The Culture of Make BelieveThe Culture of Make-BelieveDerrick Jensen

Exploring the manifestations of social hatred (from lynchings to the Holocaust to Iraq and beyond) from a deep ecology-minded perspective, Derrick Jensen condemns the current System in a fast-paced narrative.  It is critical to understand the deeper, questionable machinations that control social patterns and impact the well-being of ourselves and our planet.  This book also explores the problem of an apathetic populace and the corporate domination of every sector of life as humanity stumbles onwards towards its great cosmic destiny.

Free Cell -Anselm Berrigan Anselm Berrigan’s free radical poetry chops your hands off mid-line, drops the book into your lap, and caresses you with disquiet indie pop allusions and echoes of ubiquitous advertising absurdities as it cheers on that last ill-intentioned pint before the crestfallen exit from the pub on a Monday night while ambitiously and unambiguously telling you it might not be OK, but I wouldn’t know anyway.  This small tome, published by City Lights Press, features three poems worthy of multiple sittings.  All of Anselm Berrigan’s work is highly recommended; Integrity & Dramatic Life and Some Notes on My Programming are essential must-haves.

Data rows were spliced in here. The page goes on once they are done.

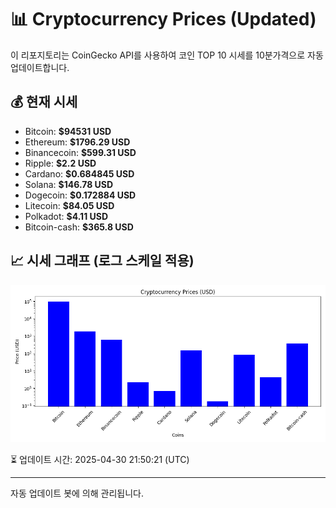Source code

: 
# 📊 Cryptocurrency Prices (Updated)

이 리포지토리는 CoinGecko API를 사용하여 코인 TOP 10 시세를 10분가격으로 자동 업데이트합니다.

## 💰 현재 시세
- Bitcoin: **$94531 USD**
- Ethereum: **$1796.29 USD**
- Binancecoin: **$599.31 USD**
- Ripple: **$2.2 USD**
- Cardano: **$0.684845 USD**
- Solana: **$146.78 USD**
- Dogecoin: **$0.172884 USD**
- Litecoin: **$84.05 USD**
- Polkadot: **$4.11 USD**
- Bitcoin-cash: **$365.8 USD**

## 📈 시세 그래프 (로그 스케일 적용)
![Crypto Prices](crypto_prices.png)

⏳ 업데이트 시간: 2025-04-30 21:50:21 (UTC)

---
자동 업데이트 봇에 의해 관리됩니다.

Free Cell at City Lights Press

The Last Man (series) This comic book series imagines a future where half of the population immediately drops dead…leaving only women behind the wheel of Spaceship Earth.  There remains, however, one man and his male pet monkey to save/perpetuate the world as they knew it.  Israeli spies, Amazon women, mad scientists, government agents, and women, many women, comprise some of the cast of this engaging graphic novel adventure.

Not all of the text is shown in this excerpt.